__What the task requires__.
Below are the entries; state how many of their lines contain the string "documentclass", and nothing more.

--- START ---

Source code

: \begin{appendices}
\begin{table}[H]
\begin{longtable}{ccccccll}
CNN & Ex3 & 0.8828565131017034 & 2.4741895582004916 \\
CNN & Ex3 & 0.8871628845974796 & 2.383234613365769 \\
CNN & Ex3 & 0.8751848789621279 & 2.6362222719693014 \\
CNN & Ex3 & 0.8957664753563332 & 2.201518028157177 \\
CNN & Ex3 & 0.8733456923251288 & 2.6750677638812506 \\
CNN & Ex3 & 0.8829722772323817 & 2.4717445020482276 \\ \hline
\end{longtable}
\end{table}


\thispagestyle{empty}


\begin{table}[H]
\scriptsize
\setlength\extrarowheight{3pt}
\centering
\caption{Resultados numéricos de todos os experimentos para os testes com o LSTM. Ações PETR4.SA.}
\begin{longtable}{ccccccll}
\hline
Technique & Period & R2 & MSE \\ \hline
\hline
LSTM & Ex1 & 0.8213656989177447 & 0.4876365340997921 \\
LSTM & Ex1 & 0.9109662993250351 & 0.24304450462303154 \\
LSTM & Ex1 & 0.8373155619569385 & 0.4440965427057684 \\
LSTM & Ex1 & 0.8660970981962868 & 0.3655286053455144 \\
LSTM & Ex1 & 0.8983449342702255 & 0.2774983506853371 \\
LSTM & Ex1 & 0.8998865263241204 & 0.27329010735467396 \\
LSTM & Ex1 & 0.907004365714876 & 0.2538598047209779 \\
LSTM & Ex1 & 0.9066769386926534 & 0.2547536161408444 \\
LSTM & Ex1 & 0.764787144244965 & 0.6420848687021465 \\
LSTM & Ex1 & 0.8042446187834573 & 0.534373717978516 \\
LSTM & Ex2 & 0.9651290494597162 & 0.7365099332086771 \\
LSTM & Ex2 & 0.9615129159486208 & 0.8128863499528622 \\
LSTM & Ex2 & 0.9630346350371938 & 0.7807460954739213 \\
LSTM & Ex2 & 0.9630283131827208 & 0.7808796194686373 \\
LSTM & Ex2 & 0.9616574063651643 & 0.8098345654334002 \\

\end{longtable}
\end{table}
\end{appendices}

--- END ---
--- START ---

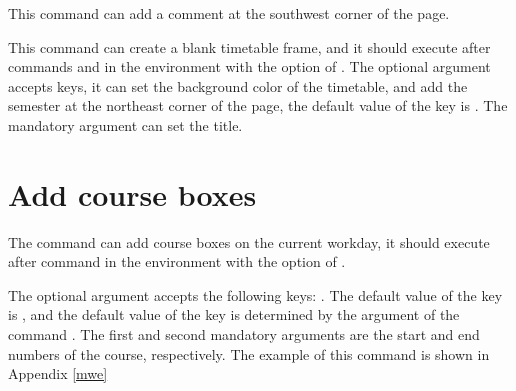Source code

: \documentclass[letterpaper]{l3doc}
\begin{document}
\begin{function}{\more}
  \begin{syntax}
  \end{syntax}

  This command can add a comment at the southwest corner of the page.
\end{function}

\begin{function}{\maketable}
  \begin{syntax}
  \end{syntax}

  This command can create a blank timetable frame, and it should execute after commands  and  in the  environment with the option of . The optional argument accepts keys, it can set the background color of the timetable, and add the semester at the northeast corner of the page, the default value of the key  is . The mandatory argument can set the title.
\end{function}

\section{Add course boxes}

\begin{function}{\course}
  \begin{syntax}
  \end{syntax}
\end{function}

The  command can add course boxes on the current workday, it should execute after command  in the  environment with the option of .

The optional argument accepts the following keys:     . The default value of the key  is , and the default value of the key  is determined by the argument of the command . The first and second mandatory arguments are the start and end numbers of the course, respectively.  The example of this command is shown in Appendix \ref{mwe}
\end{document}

--- END ---
--- START ---

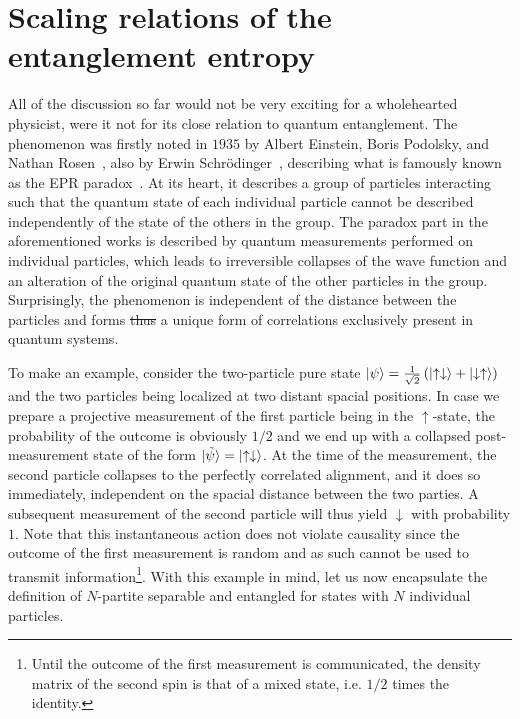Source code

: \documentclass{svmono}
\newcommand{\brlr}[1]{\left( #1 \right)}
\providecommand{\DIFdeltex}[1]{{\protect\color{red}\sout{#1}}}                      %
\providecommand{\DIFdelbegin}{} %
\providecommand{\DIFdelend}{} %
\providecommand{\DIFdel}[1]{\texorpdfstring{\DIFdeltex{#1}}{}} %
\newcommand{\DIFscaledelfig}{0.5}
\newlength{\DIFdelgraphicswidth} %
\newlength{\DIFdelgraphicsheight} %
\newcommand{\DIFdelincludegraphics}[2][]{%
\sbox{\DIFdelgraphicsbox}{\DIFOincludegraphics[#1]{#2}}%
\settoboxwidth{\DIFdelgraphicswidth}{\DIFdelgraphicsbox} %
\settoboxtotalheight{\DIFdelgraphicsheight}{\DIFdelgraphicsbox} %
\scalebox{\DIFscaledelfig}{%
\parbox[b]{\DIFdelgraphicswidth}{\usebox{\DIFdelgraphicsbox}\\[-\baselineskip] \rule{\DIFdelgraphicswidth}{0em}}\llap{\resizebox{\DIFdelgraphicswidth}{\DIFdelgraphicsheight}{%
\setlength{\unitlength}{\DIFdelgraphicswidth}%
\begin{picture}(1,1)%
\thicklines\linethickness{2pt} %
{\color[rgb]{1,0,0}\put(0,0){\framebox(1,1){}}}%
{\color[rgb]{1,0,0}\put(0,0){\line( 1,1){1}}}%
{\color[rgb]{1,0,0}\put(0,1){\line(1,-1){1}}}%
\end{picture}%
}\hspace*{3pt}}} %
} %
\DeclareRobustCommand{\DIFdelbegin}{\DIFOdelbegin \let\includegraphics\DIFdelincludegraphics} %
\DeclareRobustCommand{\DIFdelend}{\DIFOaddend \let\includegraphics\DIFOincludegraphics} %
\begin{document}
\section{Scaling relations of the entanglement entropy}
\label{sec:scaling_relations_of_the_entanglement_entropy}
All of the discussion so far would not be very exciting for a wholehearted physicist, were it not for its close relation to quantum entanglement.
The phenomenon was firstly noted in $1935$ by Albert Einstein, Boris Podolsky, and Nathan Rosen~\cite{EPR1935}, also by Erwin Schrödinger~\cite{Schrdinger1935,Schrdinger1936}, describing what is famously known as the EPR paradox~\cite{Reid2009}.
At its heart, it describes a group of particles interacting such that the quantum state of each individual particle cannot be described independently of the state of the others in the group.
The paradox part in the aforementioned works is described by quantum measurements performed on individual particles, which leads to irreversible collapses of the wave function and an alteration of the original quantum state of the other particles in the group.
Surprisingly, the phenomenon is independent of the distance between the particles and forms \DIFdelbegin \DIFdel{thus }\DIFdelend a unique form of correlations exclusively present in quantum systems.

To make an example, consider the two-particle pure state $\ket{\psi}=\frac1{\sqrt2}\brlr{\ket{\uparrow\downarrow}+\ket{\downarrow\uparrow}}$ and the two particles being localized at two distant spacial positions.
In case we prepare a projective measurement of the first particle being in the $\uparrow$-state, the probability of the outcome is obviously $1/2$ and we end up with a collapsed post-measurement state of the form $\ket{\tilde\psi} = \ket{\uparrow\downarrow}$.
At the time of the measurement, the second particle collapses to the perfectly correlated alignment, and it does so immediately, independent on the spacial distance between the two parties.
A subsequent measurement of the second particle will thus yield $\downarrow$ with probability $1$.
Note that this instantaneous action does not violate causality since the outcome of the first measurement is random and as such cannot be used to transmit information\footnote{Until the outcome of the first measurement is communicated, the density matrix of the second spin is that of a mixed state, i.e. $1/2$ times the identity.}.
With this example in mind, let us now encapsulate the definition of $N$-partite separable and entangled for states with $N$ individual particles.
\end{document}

--- END ---

__Completed exercise__.
2